En la cultura oriental y durante siglos existía una forma de conservar el honor después de la muerte; era un privilegio solo para los nobles, se trataba del harakiri, que era una muerte física auto infligida, como desagravio después de haber cometido actos de corrupción, crimen o traición.
Esta cruel práctica fue abolida en 1873, aunque durante la II Guerra Mundial muchos oficiales japoneses recurrieron a esta práctica al perder batallas o para no caer prisioneros del enemigo.
Mientras otros, hasta años recientes se hicieron harakiri, incluyendo al escritor italiano Emilio Salgari, que se quitó la vida recurriendo a esta técnica en 1911.

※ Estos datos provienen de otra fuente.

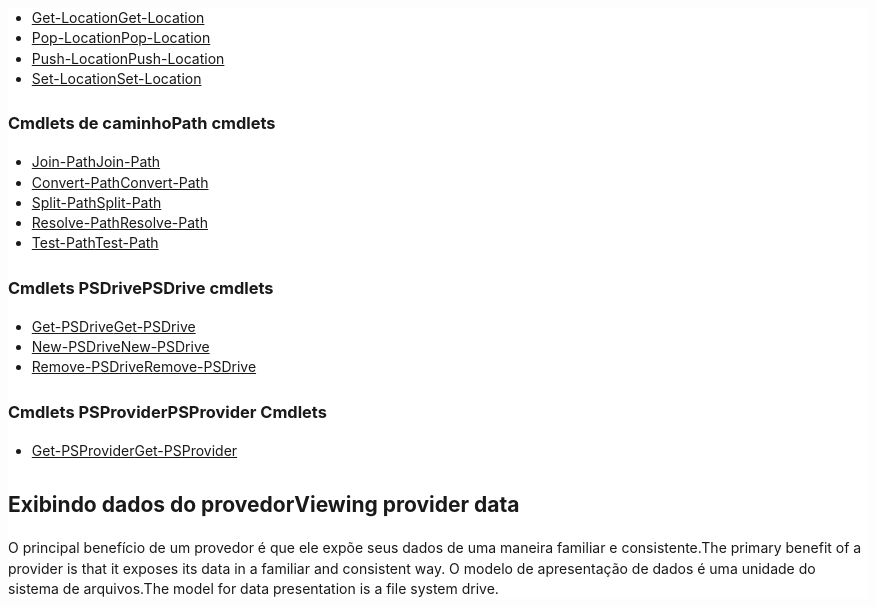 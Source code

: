 - [<span data-ttu-id="d4aba-198">Get-Location</span><span class="sxs-lookup"><span data-stu-id="d4aba-198">Get-Location</span></span>](xref:Microsoft.PowerShell.Management.Get-Location)
- [<span data-ttu-id="d4aba-199">Pop-Location</span><span class="sxs-lookup"><span data-stu-id="d4aba-199">Pop-Location</span></span>](xref:Microsoft.PowerShell.Management.Pop-Location)
- [<span data-ttu-id="d4aba-200">Push-Location</span><span class="sxs-lookup"><span data-stu-id="d4aba-200">Push-Location</span></span>](xref:Microsoft.PowerShell.Management.Push-Location)
- [<span data-ttu-id="d4aba-201">Set-Location</span><span class="sxs-lookup"><span data-stu-id="d4aba-201">Set-Location</span></span>](xref:Microsoft.PowerShell.Management.Set-Location)

### <a name="path-cmdlets"></a><span data-ttu-id="d4aba-202">Cmdlets de caminho</span><span class="sxs-lookup"><span data-stu-id="d4aba-202">Path cmdlets</span></span>

- [<span data-ttu-id="d4aba-203">Join-Path</span><span class="sxs-lookup"><span data-stu-id="d4aba-203">Join-Path</span></span>](xref:Microsoft.PowerShell.Management.Join-Path)
- [<span data-ttu-id="d4aba-204">Convert-Path</span><span class="sxs-lookup"><span data-stu-id="d4aba-204">Convert-Path</span></span>](xref:Microsoft.PowerShell.Management.Convert-Path)
- [<span data-ttu-id="d4aba-205">Split-Path</span><span class="sxs-lookup"><span data-stu-id="d4aba-205">Split-Path</span></span>](xref:Microsoft.PowerShell.Management.Split-Path)
- [<span data-ttu-id="d4aba-206">Resolve-Path</span><span class="sxs-lookup"><span data-stu-id="d4aba-206">Resolve-Path</span></span>](xref:Microsoft.PowerShell.Management.Resolve-Path)
- [<span data-ttu-id="d4aba-207">Test-Path</span><span class="sxs-lookup"><span data-stu-id="d4aba-207">Test-Path</span></span>](xref:Microsoft.PowerShell.Management.Test-Path)

### <a name="psdrive-cmdlets"></a><span data-ttu-id="d4aba-208">Cmdlets PSDrive</span><span class="sxs-lookup"><span data-stu-id="d4aba-208">PSDrive cmdlets</span></span>

- [<span data-ttu-id="d4aba-209">Get-PSDrive</span><span class="sxs-lookup"><span data-stu-id="d4aba-209">Get-PSDrive</span></span>](xref:Microsoft.PowerShell.Management.Get-PSDrive)
- [<span data-ttu-id="d4aba-210">New-PSDrive</span><span class="sxs-lookup"><span data-stu-id="d4aba-210">New-PSDrive</span></span>](xref:Microsoft.PowerShell.Management.New-PSDrive)
- [<span data-ttu-id="d4aba-211">Remove-PSDrive</span><span class="sxs-lookup"><span data-stu-id="d4aba-211">Remove-PSDrive</span></span>](xref:Microsoft.PowerShell.Management.Remove-PSDrive)

### <a name="psprovider-cmdlets"></a><span data-ttu-id="d4aba-212">Cmdlets PSProvider</span><span class="sxs-lookup"><span data-stu-id="d4aba-212">PSProvider Cmdlets</span></span>

- [<span data-ttu-id="d4aba-213">Get-PSProvider</span><span class="sxs-lookup"><span data-stu-id="d4aba-213">Get-PSProvider</span></span>](xref:Microsoft.PowerShell.Management.Get-PSProvider)

## <a name="viewing-provider-data"></a><span data-ttu-id="d4aba-214">Exibindo dados do provedor</span><span class="sxs-lookup"><span data-stu-id="d4aba-214">Viewing provider data</span></span>

<span data-ttu-id="d4aba-215">O principal benefício de um provedor é que ele expõe seus dados de uma maneira familiar e consistente.</span><span class="sxs-lookup"><span data-stu-id="d4aba-215">The primary benefit of a provider is that it exposes its data in a familiar and consistent way.</span></span> <span data-ttu-id="d4aba-216">O modelo de apresentação de dados é uma unidade do sistema de arquivos.</span><span class="sxs-lookup"><span data-stu-id="d4aba-216">The model for data presentation is a file system drive.</span></span>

También el escritor Yukio Mishima y uno de sus pupilos, en 1970, se hicieron un haraquiri semi público como protesta por la miseria moral y la degradación que suponía el haber abandonado las antiguas virtudes japonesas y haber adoptado el modo de vida occidental.
En política también se producen harakiri cuando por dádivas se abandonan los principios
O sea que todas estas muertes físicas se produjeron en rechazo al abandono de los principios, esa parte filosófica de nuestra vida que da un valor intrínseco al comportamiento y que contribuye al legado moral a nuestros descendientes.
Los principios son reglas o normas que orientan la acción de un ser humano. Se trata de normas de carácter general, máximamente universales.
El ocasiones, los principios se asumen como declaraciones propias de las personas o entidades, que apoyan su necesidad de desarrollo y felicidad, los principios son universales y se los puede apreciar en la mayoría de las doctrinas y religiones a lo largo de la historia de la humanidad.
Los principios contribuyen a la convivencia y cuando estos se abandonan, con qué cara miramos a nuestros hijos, amigos y familiares. No sería preferible hacerse un harakiri, aunque sea simbólico, que vivir con el lastre de la inmoralidad y el cuestionamiento de la sociedad.